┌──
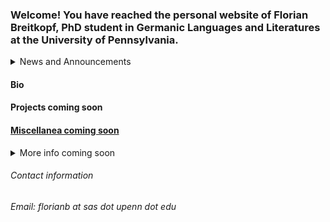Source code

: ### Welcome! You have reached the personal website of Florian Breitkopf, PhD student in Germanic Languages and Literatures at the University of Pennsylvania. 

<details>
<summary>News and Announcements</summary>

coming soon

</details>

#### Bio

#### Projects coming soon

#### [Miscellanea coming soon](Miscellanea.md)

<details>
<summary>More info coming soon</summary>

coming soon

</details>



###### Contact information
###### Email: florianb at sas dot upenn dot edu

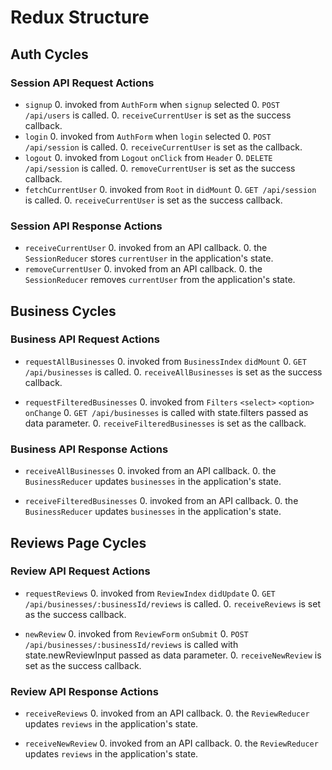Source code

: # Redux Structure

## Auth Cycles

### Session API Request Actions

* `signup`
  0. invoked from `AuthForm` when `signup` selected
  0. `POST /api/users` is called.
  0. `receiveCurrentUser` is set as the success callback.
* `login`
  0. invoked from `AuthForm` when `login` selected
  0. `POST /api/session` is called.
  0. `receiveCurrentUser` is set as the callback.
* `logout`
  0. invoked from `Logout` `onClick` from `Header`
  0. `DELETE /api/session` is called.
  0. `removeCurrentUser` is set as the success callback.
* `fetchCurrentUser`
  0. invoked from `Root` in `didMount`
  0. `GET /api/session` is called.
  0. `receiveCurrentUser` is set as the success callback.

### Session API Response Actions

* `receiveCurrentUser`
  0. invoked from an API callback.
  0. the `SessionReducer` stores `currentUser` in the application's state.
* `removeCurrentUser`
  0. invoked from an API callback.
  0. the `SessionReducer` removes `currentUser` from the application's state.

## Business Cycles

### Business API Request Actions

* `requestAllBusinesses`
  0. invoked from `BusinessIndex` `didMount`
  0. `GET /api/businesses` is called.
  0. `receiveAllBusinesses` is set as the success callback.

* `requestFilteredBusinesses`
  0. invoked from `Filters` `<select>` `<option>` `onChange`
  0. `GET /api/businesses` is called with state.filters passed as data parameter.
  0. `receiveFilteredBusinesses` is set as the callback.

### Business API Response Actions

* `receiveAllBusinesses`
  0. invoked from an API callback.
  0. the `BusinessReducer` updates `businesses` in the application's state.

* `receiveFilteredBusinesses`
  0. invoked from an API callback.
  0. the `BusinessReducer` updates `businesses` in the application's state.

## Reviews Page Cycles

### Review API Request Actions

* `requestReviews`
  0. invoked from `ReviewIndex` `didUpdate`
  0. `GET /api/businesses/:businessId/reviews` is called.
  0. `receiveReviews` is set as the success callback.

* `newReview`
  0. invoked from `ReviewForm` `onSubmit`
  0. `POST /api/businesses/:businessId/reviews` is called with state.newReviewInput passed as data parameter.
  0. `receiveNewReview` is set as the success callback.

### Review API Response Actions

* `receiveReviews`
  0. invoked from an API callback.
  0. the `ReviewReducer` updates `reviews` in the application's state.

* `receiveNewReview`
  0. invoked from an API callback.
  0. the `ReviewReducer` updates `reviews` in the application's state.
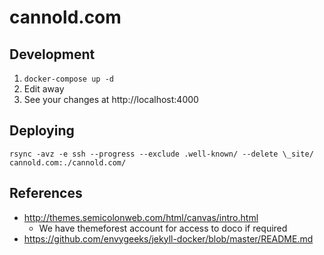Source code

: # cannold.com

## Development

1. `docker-compose up -d`
2. Edit away
3. See your changes at http://localhost:4000

## Deploying

`rsync -avz -e ssh --progress --exclude .well-known/ --delete \_site/ cannold.com:./cannold.com/`

## References

* http://themes.semicolonweb.com/html/canvas/intro.html
  * We have themeforest account for access to doco if required
* https://github.com/envygeeks/jekyll-docker/blob/master/README.md
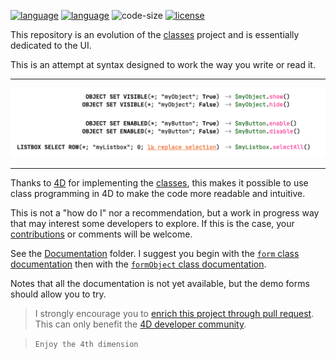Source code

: [![language](https://img.shields.io/static/v1?label=language&message=4d&color=blue)](https://developer.4d.com/)
[![language](https://img.shields.io/github/languages/top/vdelachaux/UI-with-Class.svg)](https://developer.4d.com/)
![code-size](https://img.shields.io/github/languages/code-size/vdelachaux/UI-with-Class.svg)
[![license](https://img.shields.io/github/license/vdelachaux/UI-with-Class)](LICENSE)

This repository is an evolution of the [classes](https://github.com/vdelachaux/classes) project and is essentially dedicated to the UI.

This is an attempt at syntax designed to work the way you write or read it.

_____
<img src="Documentation/readme.png">


_____
Thanks to [4D](https://4d.com) for implementing the [classes](https://developer.4d.com/docs/19/en/Concepts/classes.html), this makes it possible to use class programming in 4D to make the code more readable and intuitive.

This is not a "how do I" nor a recommendation, but a work in progress way that may interest some developers to explore. If this is the case,  your [contributions](CONTRIBUTING.md) or comments will be welcome.

See the [Documentation](Documentation/Classes/) folder. I suggest you begin with the [`form` class documentation](Documentation/Classes/form.md) then with the [`formObject` class documentation](Documentation/Classes/formObject.md).

Notes that all the documentation is not yet available, but the demo forms should allow you to try.
	
> I strongly encourage you to [enrich this project through pull request](CONTRIBUTING.md). This can only benefit the [4D developer community](https://discuss.4d.com). 
	
> `Enjoy the 4th dimension`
└──
> [BRIEF]: Start at the top line above and repeat the records verbatim, leaving images out.

> [OUTPUT OF THE TASK]:
Source code

: ### Welcome! You have reached the personal website of Florian Breitkopf, PhD student in Germanic Languages and Literatures at the University of Pennsylvania. 

<details>
<summary>News and Announcements</summary>

coming soon

</details>

#### Bio

#### Projects coming soon

#### [Miscellanea coming soon](Miscellanea.md)

<details>
<summary>More info coming soon</summary>

coming soon

</details>



###### Contact information
###### Email: florianb at sas dot upenn dot edu

Source code

: # Redux Structure

## Auth Cycles

### Session API Request Actions

* `signup`
  0. invoked from `AuthForm` when `signup` selected
  0. `POST /api/users` is called.
  0. `receiveCurrentUser` is set as the success callback.
* `login`
  0. invoked from `AuthForm` when `login` selected
  0. `POST /api/session` is called.
  0. `receiveCurrentUser` is set as the callback.
* `logout`
  0. invoked from `Logout` `onClick` from `Header`
  0. `DELETE /api/session` is called.
  0. `removeCurrentUser` is set as the success callback.
* `fetchCurrentUser`
  0. invoked from `Root` in `didMount`
  0. `GET /api/session` is called.
  0. `receiveCurrentUser` is set as the success callback.

### Session API Response Actions

* `receiveCurrentUser`
  0. invoked from an API callback.
  0. the `SessionReducer` stores `currentUser` in the application's state.
* `removeCurrentUser`
  0. invoked from an API callback.
  0. the `SessionReducer` removes `currentUser` from the application's state.

## Business Cycles

### Business API Request Actions

* `requestAllBusinesses`
  0. invoked from `BusinessIndex` `didMount`
  0. `GET /api/businesses` is called.
  0. `receiveAllBusinesses` is set as the success callback.

* `requestFilteredBusinesses`
  0. invoked from `Filters` `<select>` `<option>` `onChange`
  0. `GET /api/businesses` is called with state.filters passed as data parameter.
  0. `receiveFilteredBusinesses` is set as the callback.

### Business API Response Actions

* `receiveAllBusinesses`
  0. invoked from an API callback.
  0. the `BusinessReducer` updates `businesses` in the application's state.

* `receiveFilteredBusinesses`
  0. invoked from an API callback.
  0. the `BusinessReducer` updates `businesses` in the application's state.

## Reviews Page Cycles

### Review API Request Actions

* `requestReviews`
  0. invoked from `ReviewIndex` `didUpdate`
  0. `GET /api/businesses/:businessId/reviews` is called.
  0. `receiveReviews` is set as the success callback.

* `newReview`
  0. invoked from `ReviewForm` `onSubmit`
  0. `POST /api/businesses/:businessId/reviews` is called with state.newReviewInput passed as data parameter.
  0. `receiveNewReview` is set as the success callback.

### Review API Response Actions

* `receiveReviews`
  0. invoked from an API callback.
  0. the `ReviewReducer` updates `reviews` in the application's state.

* `receiveNewReview`
  0. invoked from an API callback.
  0. the `ReviewReducer` updates `reviews` in the application's state.
Source code

: # cannold.com

## Development

1. `docker-compose up -d`
2. Edit away
3. See your changes at http://localhost:4000

## Deploying

`rsync -avz -e ssh --progress --exclude .well-known/ --delete \_site/ cannold.com:./cannold.com/`

## References

* http://themes.semicolonweb.com/html/canvas/intro.html
  * We have themeforest account for access to doco if required
* https://github.com/envygeeks/jekyll-docker/blob/master/README.md
Source code

: [![language](https://img.shields.io/static/v1?label=language&message=4d&color=blue)](https://developer.4d.com/)
[![language](https://img.shields.io/github/languages/top/vdelachaux/UI-with-Class.svg)](https://developer.4d.com/)
![code-size](https://img.shields.io/github/languages/code-size/vdelachaux/UI-with-Class.svg)
[![license](https://img.shields.io/github/license/vdelachaux/UI-with-Class)](LICENSE)

This repository is an evolution of the [classes](https://github.com/vdelachaux/classes) project and is essentially dedicated to the UI.

This is an attempt at syntax designed to work the way you write or read it.

_____
<img src="Documentation/readme.png">


_____
Thanks to [4D](https://4d.com) for implementing the [classes](https://developer.4d.com/docs/19/en/Concepts/classes.html), this makes it possible to use class programming in 4D to make the code more readable and intuitive.

This is not a "how do I" nor a recommendation, but a work in progress way that may interest some developers to explore. If this is the case,  your [contributions](CONTRIBUTING.md) or comments will be welcome.

See the [Documentation](Documentation/Classes/) folder. I suggest you begin with the [`form` class documentation](Documentation/Classes/form.md) then with the [`formObject` class documentation](Documentation/Classes/formObject.md).

Notes that all the documentation is not yet available, but the demo forms should allow you to try.
	
> I strongly encourage you to [enrich this project through pull request](CONTRIBUTING.md). This can only benefit the [4D developer community](https://discuss.4d.com). 
	
> `Enjoy the 4th dimension`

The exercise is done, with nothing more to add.